YOUR INSTRUCTIONS: The lines to reproduce from the material below are those from the one containing "No... but I" through the one containing "Input sanitisation!", both included; write them out exactly and add nothing.

--- START ---

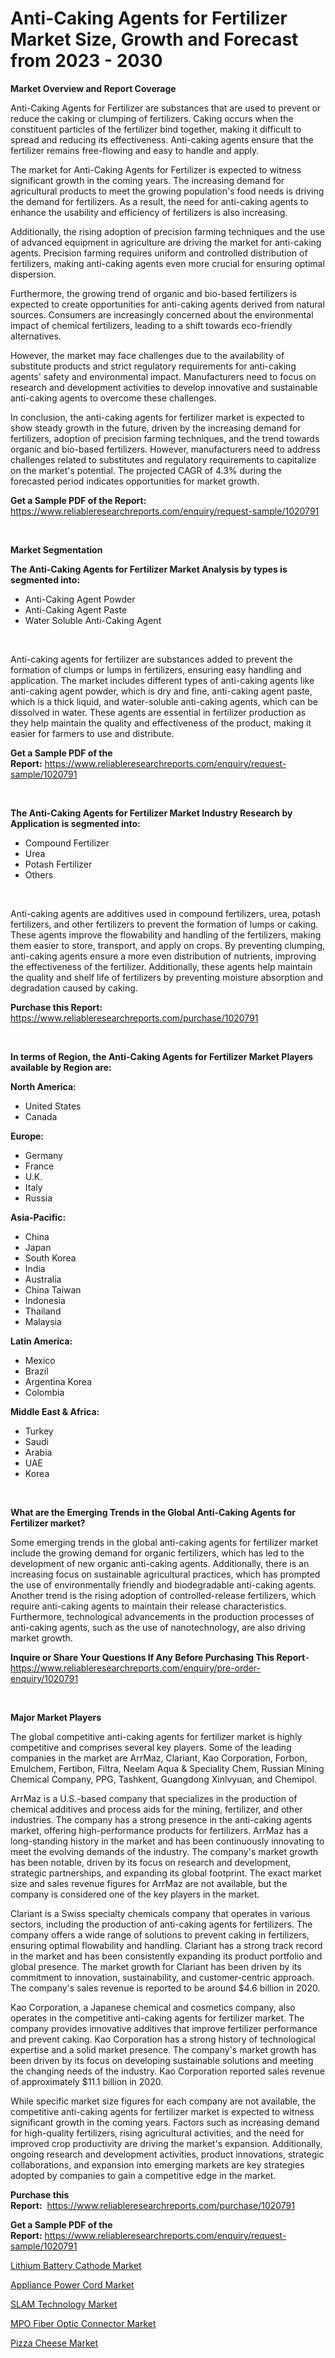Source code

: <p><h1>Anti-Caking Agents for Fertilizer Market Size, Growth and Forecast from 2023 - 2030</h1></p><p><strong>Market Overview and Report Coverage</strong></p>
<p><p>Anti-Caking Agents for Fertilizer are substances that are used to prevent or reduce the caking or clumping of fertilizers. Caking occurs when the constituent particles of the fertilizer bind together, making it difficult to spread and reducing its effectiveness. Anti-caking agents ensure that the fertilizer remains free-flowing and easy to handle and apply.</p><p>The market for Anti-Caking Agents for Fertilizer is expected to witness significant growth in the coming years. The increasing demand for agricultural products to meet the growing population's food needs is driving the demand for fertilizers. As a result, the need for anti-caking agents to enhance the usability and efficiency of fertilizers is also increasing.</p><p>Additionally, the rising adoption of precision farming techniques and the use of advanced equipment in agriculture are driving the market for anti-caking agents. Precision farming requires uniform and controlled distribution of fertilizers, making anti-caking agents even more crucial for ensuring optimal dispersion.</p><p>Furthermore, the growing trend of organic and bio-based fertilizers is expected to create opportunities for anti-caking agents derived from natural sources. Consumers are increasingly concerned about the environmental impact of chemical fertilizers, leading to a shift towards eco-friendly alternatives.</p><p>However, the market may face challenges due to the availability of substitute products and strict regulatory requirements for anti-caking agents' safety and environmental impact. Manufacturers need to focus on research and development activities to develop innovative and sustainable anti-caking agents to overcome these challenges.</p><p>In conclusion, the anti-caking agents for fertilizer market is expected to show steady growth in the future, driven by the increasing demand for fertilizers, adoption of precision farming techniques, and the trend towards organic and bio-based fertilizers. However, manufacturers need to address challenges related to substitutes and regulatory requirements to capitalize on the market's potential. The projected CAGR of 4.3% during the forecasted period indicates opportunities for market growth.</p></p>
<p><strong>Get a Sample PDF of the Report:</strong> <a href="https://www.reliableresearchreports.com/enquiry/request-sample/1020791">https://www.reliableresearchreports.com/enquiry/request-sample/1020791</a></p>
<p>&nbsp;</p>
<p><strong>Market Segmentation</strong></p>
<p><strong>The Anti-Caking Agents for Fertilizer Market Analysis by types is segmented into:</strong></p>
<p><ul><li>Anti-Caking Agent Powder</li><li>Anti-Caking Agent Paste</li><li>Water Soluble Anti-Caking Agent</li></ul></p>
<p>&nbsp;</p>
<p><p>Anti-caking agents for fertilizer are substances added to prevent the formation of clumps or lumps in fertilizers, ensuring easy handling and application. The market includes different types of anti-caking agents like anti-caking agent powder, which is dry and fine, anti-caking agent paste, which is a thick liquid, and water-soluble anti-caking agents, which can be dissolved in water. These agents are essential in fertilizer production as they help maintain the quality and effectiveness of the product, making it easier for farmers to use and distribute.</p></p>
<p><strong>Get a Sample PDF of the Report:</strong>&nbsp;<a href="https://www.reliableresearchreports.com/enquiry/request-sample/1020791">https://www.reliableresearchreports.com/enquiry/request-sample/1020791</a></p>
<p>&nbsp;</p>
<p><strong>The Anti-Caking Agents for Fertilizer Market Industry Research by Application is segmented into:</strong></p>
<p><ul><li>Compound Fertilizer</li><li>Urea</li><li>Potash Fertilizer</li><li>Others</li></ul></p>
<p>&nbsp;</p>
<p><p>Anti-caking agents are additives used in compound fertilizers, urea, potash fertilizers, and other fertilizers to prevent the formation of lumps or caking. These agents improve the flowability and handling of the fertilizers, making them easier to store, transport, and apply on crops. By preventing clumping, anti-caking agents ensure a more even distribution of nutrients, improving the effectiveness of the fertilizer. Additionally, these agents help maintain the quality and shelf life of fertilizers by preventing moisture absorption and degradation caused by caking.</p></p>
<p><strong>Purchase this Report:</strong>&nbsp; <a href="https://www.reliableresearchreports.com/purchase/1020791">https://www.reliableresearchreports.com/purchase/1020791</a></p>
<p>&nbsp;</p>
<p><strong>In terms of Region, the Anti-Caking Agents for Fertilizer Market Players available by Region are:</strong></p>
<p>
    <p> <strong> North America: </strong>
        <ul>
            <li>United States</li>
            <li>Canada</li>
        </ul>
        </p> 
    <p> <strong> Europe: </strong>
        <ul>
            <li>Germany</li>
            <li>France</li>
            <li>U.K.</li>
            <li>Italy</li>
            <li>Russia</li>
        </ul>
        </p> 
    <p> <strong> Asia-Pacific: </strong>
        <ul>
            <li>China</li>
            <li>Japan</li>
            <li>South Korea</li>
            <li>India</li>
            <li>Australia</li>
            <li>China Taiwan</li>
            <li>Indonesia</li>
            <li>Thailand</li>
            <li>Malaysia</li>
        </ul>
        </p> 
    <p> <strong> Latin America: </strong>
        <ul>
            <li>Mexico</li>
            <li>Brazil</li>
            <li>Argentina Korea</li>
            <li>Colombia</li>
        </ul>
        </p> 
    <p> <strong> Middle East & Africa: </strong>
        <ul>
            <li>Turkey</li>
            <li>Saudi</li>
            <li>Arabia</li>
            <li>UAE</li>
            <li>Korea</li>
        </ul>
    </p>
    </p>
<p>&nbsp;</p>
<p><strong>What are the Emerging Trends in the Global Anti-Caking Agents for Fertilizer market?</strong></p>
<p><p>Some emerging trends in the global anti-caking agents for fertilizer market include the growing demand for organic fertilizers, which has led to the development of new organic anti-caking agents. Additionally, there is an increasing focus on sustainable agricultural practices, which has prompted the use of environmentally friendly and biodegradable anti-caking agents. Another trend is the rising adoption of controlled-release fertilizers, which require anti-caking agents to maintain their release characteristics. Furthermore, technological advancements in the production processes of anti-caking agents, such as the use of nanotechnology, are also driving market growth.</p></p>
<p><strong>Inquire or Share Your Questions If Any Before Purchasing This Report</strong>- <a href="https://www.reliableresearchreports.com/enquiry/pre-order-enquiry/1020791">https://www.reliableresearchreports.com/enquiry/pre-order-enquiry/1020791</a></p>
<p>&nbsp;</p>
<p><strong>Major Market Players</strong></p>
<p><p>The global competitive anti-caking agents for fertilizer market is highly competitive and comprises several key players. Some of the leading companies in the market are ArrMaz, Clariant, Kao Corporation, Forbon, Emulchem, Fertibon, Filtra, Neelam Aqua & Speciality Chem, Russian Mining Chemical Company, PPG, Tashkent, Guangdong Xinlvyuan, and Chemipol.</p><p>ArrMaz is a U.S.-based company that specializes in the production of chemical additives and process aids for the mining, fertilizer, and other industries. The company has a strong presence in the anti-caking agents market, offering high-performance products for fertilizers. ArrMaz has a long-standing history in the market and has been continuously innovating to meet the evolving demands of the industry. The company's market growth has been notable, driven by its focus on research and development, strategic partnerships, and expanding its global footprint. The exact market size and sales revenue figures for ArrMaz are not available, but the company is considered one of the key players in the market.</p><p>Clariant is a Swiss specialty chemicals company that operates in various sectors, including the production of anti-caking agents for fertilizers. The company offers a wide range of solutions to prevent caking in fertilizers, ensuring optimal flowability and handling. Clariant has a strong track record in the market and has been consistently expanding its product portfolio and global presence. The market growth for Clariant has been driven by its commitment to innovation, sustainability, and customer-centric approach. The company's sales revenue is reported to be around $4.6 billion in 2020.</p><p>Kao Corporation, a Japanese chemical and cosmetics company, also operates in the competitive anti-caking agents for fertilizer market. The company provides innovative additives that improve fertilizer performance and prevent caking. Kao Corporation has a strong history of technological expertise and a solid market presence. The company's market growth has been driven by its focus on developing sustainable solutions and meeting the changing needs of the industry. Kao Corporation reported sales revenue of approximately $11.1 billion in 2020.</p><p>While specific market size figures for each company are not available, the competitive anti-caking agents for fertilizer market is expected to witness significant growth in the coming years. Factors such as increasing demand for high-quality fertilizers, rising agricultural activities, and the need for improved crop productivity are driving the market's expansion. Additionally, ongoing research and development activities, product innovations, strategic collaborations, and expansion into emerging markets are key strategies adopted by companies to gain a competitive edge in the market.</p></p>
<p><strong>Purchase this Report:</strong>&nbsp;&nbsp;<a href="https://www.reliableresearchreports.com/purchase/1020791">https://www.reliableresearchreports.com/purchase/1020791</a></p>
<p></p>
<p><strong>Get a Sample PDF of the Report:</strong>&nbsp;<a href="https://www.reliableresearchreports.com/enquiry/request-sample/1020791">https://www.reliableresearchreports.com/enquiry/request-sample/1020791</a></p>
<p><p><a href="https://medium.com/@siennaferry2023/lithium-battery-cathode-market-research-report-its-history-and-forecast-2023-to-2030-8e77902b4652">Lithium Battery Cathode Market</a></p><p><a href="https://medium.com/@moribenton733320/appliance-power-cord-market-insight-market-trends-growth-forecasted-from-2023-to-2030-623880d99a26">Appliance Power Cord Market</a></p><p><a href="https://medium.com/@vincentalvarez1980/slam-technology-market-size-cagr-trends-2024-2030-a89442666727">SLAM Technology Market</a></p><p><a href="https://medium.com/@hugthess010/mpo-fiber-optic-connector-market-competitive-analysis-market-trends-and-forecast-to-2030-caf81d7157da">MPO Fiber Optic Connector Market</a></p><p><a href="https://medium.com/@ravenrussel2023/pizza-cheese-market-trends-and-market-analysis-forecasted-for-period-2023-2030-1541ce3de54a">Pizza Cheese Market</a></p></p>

--- END ---
--- START ---

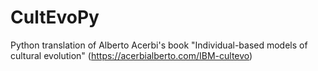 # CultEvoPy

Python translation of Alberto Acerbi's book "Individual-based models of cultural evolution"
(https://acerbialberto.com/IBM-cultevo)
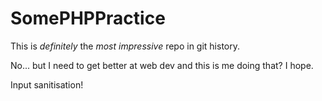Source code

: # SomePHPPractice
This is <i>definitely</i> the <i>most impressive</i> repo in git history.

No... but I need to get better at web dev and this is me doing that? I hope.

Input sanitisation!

--- END ---

THE ANSWER:
No... but I need to get better at web dev and this is me doing that? I hope.

Input sanitisation!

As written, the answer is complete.